## EXERCISE DATA

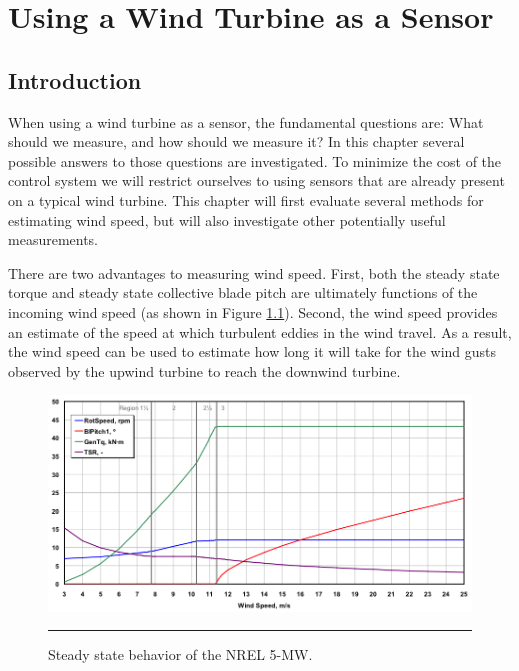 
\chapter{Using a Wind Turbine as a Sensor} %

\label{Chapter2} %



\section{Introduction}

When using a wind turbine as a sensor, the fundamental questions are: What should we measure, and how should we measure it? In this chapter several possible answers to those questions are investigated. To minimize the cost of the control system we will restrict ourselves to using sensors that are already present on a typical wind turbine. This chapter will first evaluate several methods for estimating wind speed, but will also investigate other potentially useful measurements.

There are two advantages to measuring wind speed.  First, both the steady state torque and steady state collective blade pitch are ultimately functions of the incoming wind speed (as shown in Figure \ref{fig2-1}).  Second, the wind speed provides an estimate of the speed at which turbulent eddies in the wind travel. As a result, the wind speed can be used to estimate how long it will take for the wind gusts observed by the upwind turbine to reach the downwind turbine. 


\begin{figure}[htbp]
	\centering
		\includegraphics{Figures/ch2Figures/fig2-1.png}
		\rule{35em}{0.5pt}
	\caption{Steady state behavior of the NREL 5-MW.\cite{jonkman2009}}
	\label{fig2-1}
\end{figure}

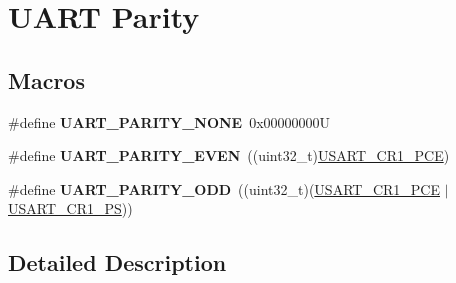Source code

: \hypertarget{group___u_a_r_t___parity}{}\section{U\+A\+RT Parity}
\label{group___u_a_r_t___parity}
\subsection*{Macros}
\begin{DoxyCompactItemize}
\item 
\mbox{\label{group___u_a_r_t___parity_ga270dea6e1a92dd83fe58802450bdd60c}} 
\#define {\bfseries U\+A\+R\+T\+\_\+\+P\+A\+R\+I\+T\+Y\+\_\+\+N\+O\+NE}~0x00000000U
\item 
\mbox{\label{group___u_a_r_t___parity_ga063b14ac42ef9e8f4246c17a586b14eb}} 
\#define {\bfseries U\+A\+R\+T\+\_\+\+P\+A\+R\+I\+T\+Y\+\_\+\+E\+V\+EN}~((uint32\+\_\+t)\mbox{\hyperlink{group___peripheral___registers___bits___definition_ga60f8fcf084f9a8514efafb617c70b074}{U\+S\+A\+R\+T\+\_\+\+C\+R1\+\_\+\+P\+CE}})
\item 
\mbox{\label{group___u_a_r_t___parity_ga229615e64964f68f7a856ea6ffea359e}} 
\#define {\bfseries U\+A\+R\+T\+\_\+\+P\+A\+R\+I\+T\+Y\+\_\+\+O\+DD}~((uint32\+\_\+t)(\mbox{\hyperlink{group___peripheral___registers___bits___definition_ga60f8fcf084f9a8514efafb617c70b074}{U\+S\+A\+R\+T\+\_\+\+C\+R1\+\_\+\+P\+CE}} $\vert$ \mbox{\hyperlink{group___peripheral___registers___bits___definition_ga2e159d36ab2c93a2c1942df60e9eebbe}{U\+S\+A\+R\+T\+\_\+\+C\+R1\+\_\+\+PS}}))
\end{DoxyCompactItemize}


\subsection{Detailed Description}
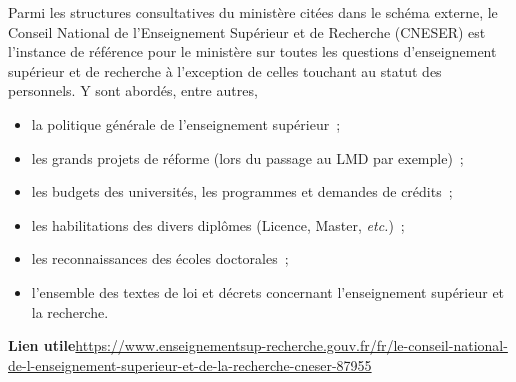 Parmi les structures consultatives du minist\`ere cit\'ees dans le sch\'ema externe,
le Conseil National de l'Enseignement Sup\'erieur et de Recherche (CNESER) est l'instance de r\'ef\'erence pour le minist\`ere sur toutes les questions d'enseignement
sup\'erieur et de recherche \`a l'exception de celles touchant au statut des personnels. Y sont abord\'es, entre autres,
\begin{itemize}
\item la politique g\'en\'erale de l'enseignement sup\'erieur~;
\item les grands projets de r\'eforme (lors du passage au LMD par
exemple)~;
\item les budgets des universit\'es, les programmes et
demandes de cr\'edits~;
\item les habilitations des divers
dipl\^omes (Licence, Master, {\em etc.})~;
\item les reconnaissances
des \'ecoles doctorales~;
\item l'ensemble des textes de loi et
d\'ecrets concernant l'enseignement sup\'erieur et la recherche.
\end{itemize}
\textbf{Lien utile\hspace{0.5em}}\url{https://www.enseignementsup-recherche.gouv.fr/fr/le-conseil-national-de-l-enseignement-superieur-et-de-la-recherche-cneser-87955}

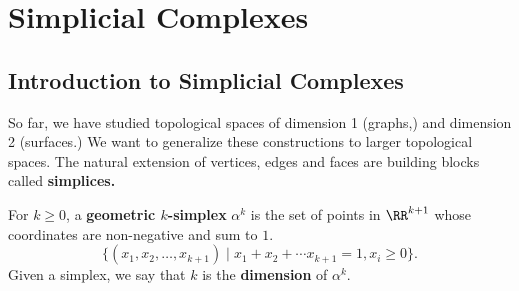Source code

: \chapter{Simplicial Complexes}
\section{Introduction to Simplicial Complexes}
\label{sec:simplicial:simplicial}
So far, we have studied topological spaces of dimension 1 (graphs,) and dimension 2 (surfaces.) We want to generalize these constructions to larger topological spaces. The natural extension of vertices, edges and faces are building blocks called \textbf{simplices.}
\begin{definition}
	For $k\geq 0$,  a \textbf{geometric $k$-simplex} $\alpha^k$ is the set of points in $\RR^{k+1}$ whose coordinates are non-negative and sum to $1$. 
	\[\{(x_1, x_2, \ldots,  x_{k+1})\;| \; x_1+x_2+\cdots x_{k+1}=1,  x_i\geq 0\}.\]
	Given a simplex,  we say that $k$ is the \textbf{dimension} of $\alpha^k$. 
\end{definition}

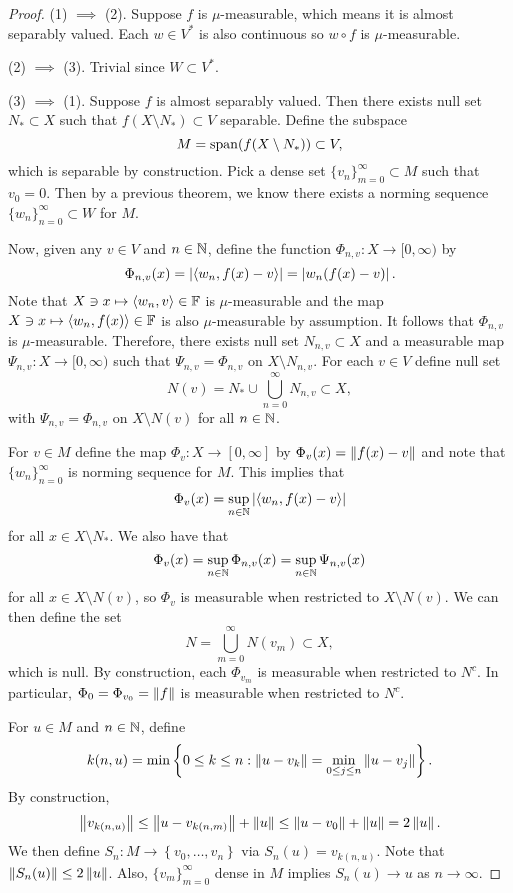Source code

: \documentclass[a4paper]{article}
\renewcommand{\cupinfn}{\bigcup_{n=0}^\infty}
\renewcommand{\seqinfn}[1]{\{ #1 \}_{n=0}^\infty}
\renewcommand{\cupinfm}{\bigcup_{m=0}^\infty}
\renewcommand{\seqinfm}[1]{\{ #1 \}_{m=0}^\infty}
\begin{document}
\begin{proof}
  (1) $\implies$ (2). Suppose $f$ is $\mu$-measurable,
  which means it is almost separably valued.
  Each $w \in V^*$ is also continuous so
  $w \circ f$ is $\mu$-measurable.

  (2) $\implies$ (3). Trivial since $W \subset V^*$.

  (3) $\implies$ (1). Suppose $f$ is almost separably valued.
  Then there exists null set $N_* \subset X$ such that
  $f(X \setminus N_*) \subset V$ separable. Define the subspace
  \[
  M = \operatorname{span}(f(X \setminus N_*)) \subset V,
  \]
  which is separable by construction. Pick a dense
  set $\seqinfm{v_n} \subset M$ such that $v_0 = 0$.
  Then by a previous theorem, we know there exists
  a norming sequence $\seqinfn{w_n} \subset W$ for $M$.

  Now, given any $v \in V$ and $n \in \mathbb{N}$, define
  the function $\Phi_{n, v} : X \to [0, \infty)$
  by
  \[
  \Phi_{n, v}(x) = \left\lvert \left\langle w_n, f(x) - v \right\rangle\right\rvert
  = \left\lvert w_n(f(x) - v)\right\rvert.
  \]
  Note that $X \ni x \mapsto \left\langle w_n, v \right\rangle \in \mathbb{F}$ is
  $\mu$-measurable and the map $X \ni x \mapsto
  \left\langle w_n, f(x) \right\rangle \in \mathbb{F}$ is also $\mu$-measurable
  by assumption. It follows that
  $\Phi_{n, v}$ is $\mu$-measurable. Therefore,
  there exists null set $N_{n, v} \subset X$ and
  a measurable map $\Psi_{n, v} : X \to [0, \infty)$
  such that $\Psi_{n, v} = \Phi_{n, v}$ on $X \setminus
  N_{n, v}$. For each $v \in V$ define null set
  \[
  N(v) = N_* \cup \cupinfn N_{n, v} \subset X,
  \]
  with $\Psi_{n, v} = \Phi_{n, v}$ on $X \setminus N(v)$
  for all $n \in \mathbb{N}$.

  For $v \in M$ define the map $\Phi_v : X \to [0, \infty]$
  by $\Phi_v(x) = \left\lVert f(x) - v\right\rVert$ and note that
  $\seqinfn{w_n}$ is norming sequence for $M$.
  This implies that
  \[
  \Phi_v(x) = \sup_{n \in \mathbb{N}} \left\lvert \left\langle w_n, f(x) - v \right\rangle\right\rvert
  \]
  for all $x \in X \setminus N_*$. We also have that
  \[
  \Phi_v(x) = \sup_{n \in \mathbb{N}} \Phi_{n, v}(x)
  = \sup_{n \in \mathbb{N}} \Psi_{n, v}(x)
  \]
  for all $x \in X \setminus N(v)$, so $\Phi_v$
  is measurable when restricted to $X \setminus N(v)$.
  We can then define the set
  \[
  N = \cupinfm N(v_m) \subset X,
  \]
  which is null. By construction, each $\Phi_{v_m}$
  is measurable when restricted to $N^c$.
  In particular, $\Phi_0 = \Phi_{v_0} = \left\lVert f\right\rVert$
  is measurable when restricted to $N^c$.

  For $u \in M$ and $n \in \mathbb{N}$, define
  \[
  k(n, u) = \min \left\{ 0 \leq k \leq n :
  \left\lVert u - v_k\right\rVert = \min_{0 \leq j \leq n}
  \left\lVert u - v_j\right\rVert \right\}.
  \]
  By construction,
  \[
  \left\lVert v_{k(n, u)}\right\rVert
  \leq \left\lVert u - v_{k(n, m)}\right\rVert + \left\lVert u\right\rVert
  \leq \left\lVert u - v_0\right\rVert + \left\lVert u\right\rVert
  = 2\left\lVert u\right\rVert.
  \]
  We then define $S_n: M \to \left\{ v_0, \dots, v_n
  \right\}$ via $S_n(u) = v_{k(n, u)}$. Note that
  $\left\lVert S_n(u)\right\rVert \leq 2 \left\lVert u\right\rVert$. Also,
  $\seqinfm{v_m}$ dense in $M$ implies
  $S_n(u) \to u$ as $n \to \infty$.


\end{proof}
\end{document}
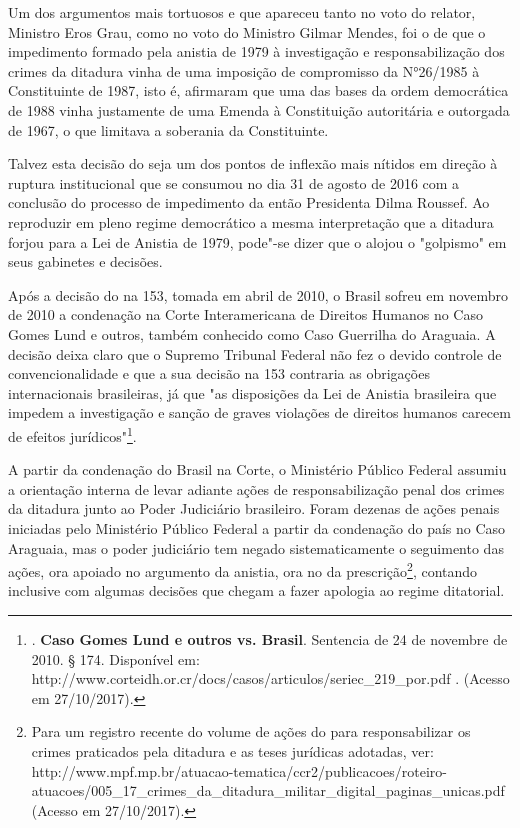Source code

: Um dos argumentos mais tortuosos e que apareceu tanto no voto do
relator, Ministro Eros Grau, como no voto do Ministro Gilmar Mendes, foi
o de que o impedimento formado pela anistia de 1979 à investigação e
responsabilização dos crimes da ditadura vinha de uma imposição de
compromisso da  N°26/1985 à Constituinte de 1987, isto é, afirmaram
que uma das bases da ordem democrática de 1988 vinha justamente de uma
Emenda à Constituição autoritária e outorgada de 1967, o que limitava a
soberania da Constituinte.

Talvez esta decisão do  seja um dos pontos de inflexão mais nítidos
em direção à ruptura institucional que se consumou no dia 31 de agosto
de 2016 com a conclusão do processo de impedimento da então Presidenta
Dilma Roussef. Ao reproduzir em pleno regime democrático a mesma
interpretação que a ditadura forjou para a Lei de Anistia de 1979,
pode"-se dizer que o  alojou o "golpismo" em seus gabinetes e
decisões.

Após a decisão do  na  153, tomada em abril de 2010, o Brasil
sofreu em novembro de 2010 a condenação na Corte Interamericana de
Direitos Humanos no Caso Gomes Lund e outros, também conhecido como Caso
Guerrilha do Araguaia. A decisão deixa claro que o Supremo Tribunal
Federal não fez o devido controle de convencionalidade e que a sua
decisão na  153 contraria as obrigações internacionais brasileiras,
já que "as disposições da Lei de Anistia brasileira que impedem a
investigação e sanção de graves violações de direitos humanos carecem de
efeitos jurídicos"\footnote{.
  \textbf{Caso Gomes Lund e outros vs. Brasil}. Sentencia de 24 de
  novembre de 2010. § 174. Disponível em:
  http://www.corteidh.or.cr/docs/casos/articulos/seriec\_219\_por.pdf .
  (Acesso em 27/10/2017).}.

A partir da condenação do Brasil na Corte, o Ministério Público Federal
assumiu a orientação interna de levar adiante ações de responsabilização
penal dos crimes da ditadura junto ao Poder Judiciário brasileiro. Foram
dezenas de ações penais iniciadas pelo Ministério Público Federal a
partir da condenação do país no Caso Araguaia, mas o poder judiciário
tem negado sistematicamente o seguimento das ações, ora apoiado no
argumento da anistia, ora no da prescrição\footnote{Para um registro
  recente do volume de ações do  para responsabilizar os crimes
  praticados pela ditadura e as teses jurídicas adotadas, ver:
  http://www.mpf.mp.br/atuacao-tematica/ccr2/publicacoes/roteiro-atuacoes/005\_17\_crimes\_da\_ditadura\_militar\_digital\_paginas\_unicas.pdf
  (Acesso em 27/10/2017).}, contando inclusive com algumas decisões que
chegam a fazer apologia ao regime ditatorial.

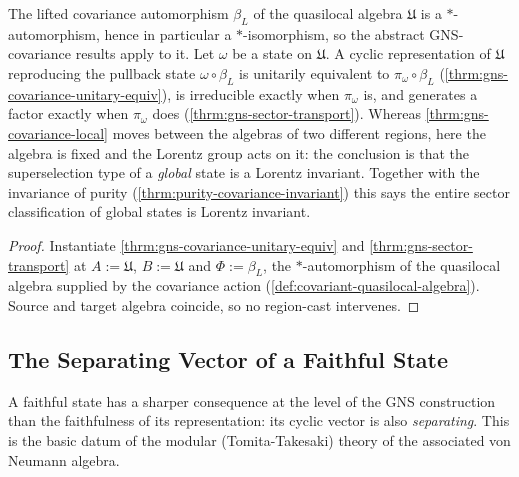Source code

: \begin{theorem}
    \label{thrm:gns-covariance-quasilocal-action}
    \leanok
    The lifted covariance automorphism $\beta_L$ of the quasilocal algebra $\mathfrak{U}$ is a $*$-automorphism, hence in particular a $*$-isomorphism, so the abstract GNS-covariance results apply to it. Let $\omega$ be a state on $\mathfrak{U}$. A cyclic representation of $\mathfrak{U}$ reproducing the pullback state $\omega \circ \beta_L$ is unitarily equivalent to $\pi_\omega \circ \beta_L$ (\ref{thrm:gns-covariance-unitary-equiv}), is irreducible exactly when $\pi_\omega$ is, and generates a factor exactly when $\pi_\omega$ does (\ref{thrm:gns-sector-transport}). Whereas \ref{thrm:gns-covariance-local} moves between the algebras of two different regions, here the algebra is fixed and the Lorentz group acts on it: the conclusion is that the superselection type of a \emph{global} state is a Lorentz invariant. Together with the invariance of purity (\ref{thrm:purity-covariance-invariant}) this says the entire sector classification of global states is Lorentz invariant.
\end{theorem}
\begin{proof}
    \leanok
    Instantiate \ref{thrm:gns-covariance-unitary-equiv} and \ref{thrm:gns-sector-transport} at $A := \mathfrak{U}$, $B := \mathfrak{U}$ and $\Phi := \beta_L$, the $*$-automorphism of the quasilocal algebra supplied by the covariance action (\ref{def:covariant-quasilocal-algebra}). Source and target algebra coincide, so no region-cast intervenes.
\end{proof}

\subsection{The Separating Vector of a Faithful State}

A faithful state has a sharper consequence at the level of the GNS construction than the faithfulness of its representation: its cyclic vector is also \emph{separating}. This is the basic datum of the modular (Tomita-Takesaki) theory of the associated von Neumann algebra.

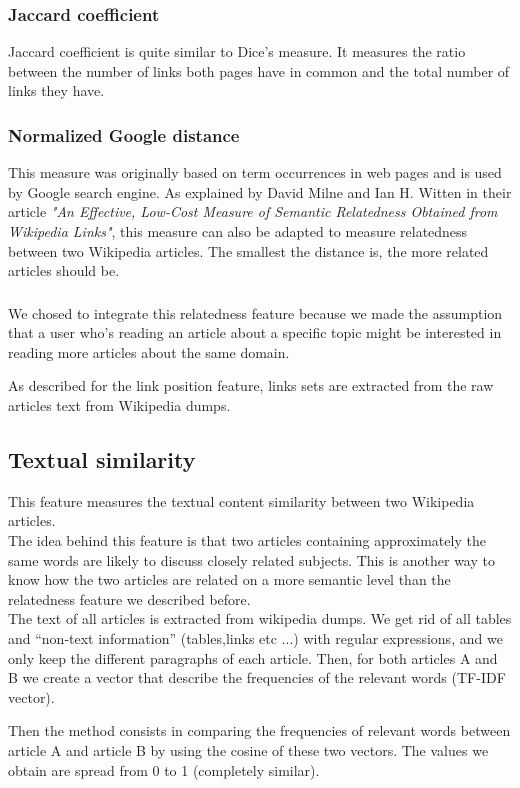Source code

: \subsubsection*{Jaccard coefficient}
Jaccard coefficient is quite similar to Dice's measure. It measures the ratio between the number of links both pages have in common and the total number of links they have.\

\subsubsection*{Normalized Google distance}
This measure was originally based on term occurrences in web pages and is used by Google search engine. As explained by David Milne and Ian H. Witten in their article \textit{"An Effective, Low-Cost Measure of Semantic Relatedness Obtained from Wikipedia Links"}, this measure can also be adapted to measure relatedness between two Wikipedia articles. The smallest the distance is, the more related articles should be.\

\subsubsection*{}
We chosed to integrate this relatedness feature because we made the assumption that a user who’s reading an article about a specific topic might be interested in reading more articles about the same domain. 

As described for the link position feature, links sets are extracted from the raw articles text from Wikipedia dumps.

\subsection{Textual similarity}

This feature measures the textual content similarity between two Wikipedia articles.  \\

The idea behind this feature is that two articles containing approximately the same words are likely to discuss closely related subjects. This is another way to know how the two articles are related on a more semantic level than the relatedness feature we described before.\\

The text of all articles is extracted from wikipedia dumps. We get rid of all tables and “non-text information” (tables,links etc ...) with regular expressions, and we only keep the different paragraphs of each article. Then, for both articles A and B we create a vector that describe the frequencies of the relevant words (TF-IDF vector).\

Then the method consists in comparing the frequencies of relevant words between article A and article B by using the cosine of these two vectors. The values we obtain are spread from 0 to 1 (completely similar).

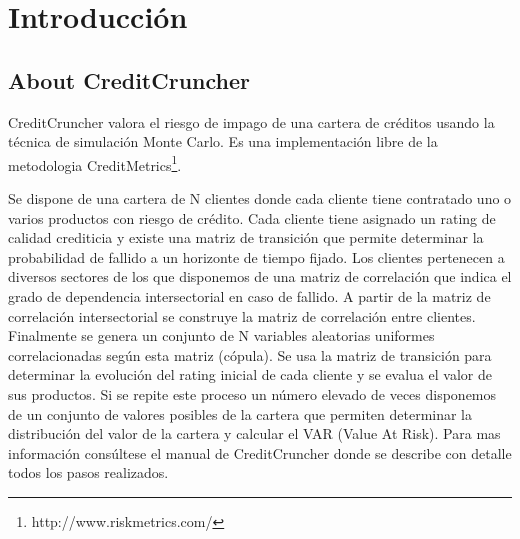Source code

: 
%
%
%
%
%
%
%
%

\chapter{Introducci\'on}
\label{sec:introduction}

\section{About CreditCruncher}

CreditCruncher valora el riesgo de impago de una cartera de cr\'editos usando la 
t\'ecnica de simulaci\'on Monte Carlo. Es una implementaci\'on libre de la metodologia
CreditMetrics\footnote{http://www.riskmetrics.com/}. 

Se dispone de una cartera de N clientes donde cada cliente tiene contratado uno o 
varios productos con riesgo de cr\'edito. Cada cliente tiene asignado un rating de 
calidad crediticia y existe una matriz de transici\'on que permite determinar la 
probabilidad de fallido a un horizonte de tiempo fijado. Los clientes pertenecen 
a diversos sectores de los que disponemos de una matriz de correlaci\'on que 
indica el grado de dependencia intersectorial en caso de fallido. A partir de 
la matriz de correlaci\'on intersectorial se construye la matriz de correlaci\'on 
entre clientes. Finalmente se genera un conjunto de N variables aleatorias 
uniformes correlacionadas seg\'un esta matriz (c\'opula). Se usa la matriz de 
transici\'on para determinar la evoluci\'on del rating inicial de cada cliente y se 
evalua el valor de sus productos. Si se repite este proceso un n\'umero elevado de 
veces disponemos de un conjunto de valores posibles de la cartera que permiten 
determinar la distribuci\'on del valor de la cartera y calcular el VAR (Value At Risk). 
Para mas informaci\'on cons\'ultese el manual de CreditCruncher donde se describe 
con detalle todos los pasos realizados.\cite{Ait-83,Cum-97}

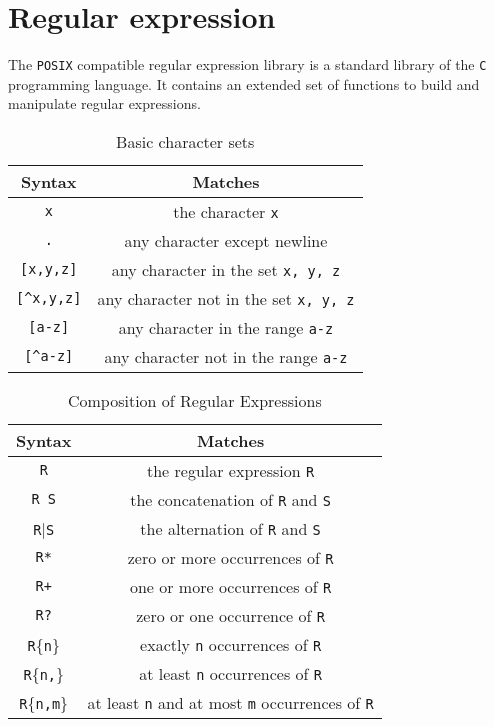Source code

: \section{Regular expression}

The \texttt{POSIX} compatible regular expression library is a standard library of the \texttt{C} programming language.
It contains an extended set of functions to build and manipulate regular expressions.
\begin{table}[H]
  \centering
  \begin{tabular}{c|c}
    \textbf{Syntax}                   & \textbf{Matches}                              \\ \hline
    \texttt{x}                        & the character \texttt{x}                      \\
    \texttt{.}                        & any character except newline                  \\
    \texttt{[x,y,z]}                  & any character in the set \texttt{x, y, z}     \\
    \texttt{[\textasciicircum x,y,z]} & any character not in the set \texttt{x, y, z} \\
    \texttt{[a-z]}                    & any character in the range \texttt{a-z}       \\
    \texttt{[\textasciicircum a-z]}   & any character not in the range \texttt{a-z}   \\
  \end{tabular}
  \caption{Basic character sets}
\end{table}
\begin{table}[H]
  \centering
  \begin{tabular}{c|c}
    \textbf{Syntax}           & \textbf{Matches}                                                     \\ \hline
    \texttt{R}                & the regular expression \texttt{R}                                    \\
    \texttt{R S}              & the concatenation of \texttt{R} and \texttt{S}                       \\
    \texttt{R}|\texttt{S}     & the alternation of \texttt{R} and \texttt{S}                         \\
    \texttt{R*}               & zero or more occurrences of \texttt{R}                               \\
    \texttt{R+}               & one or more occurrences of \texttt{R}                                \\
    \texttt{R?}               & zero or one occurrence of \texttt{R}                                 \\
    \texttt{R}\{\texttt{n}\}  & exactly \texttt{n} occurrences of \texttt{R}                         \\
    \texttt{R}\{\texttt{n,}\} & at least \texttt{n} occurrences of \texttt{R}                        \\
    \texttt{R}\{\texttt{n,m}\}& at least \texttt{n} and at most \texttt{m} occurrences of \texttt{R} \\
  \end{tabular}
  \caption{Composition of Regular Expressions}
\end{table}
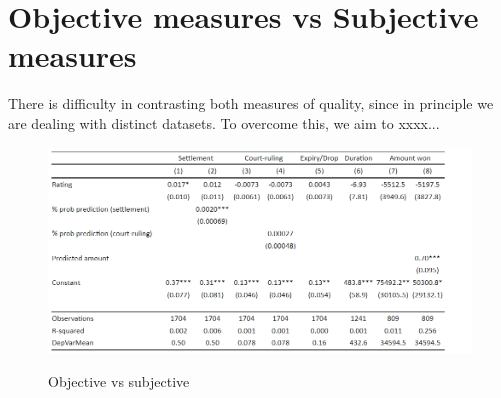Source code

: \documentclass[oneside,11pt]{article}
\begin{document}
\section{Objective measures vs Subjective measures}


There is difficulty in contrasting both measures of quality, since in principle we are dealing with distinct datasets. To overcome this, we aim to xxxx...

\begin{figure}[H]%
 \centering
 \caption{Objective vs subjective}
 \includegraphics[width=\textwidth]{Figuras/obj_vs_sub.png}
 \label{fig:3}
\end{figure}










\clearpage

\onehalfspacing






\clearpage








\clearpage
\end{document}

## WHAT THE TASK REQUIRES
Set down the lines from the one with "There is difficulty" through the end of the data above. Keep each exactly as written and add no other line.

## EXERCISE ANSWER
There is difficulty in contrasting both measures of quality, since in principle we are dealing with distinct datasets. To overcome this, we aim to xxxx...

\begin{figure}[H]%
 \centering
 \caption{Objective vs subjective}
 \includegraphics[width=\textwidth]{Figuras/obj_vs_sub.png}
 \label{fig:3}
\end{figure}










\clearpage

\onehalfspacing






\clearpage








\clearpage
\end{document}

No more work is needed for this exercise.